Find the lines in the records that carry the word "textbf". Copy each one.

Collected data:
____________

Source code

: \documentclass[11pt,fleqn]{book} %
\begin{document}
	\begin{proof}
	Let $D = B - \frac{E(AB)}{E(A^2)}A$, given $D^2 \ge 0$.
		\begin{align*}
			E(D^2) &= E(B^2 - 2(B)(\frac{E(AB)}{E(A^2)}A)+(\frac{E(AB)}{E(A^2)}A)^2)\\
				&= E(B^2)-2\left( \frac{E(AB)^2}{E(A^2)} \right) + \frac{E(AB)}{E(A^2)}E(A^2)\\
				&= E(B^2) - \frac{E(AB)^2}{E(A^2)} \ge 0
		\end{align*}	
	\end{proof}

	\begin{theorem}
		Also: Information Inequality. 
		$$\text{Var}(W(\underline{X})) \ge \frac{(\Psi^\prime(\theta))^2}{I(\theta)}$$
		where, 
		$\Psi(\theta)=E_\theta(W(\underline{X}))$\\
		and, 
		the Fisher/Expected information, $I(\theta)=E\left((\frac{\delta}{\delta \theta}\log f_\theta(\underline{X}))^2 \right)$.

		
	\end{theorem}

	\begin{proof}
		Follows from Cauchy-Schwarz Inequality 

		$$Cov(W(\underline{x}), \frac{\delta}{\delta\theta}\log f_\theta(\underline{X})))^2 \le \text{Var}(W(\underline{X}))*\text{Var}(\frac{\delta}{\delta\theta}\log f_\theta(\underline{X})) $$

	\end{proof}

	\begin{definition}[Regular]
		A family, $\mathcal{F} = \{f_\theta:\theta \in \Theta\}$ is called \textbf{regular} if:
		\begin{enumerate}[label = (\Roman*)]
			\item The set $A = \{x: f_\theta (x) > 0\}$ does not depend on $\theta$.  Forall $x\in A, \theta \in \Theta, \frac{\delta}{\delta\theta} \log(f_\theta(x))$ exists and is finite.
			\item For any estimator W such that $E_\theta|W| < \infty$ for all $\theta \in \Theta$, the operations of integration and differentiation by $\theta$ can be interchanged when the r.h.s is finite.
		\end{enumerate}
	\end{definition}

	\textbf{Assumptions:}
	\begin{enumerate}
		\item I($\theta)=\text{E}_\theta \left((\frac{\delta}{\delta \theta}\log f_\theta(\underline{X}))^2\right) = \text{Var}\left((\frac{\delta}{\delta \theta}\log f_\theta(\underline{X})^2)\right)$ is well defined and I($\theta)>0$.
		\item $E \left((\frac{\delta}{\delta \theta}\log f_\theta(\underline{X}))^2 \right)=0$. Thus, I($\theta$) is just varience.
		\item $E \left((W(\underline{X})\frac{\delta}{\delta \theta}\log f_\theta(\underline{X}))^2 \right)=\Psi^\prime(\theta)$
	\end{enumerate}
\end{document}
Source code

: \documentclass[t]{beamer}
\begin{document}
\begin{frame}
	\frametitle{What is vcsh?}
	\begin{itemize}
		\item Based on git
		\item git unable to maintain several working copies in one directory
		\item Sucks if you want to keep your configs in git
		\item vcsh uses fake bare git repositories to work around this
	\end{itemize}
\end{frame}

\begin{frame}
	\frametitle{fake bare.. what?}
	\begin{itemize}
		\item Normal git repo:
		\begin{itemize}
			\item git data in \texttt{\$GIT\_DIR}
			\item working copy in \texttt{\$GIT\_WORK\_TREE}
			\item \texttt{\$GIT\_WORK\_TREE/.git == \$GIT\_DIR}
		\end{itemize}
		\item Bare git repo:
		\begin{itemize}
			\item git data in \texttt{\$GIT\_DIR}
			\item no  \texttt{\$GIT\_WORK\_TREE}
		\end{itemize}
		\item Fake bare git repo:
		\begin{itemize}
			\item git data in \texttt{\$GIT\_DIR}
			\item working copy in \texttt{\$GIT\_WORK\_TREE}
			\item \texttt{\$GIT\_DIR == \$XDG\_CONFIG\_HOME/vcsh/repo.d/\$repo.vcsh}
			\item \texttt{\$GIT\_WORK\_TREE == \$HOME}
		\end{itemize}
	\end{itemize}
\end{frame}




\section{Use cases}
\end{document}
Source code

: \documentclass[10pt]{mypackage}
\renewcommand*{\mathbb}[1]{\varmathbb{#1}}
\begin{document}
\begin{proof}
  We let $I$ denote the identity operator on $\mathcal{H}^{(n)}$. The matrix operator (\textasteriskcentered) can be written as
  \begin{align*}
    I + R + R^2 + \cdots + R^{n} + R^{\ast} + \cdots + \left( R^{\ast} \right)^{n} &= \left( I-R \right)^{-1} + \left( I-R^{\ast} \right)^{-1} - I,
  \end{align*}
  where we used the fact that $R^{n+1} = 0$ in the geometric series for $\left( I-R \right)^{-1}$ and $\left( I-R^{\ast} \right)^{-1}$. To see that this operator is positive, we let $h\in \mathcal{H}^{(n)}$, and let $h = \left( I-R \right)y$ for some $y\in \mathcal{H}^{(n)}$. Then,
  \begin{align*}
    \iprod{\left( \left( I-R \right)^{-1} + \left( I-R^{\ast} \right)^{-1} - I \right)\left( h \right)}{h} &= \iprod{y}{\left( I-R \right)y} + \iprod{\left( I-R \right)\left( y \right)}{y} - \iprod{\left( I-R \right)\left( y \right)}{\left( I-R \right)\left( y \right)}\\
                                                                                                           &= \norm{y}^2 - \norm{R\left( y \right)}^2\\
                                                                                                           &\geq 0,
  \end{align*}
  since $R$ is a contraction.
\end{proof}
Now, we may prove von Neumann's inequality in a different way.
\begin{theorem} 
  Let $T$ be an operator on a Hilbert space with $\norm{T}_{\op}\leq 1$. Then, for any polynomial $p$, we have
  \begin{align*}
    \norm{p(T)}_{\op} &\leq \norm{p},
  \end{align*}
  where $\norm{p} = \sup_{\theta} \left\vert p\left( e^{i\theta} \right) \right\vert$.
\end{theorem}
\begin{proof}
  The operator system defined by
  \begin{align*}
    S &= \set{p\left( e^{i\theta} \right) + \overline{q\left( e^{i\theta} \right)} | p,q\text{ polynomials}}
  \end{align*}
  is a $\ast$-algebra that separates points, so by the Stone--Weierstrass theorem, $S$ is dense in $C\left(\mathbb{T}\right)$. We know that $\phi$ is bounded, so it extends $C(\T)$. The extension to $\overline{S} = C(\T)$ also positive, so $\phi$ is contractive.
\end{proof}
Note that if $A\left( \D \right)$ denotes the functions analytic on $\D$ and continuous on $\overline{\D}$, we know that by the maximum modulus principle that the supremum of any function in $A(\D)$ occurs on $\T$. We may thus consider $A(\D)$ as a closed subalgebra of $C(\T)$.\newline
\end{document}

____________

Result of the exercise:
		A family, $\mathcal{F} = \{f_\theta:\theta \in \Theta\}$ is called \textbf{regular} if:
	\textbf{Assumptions:}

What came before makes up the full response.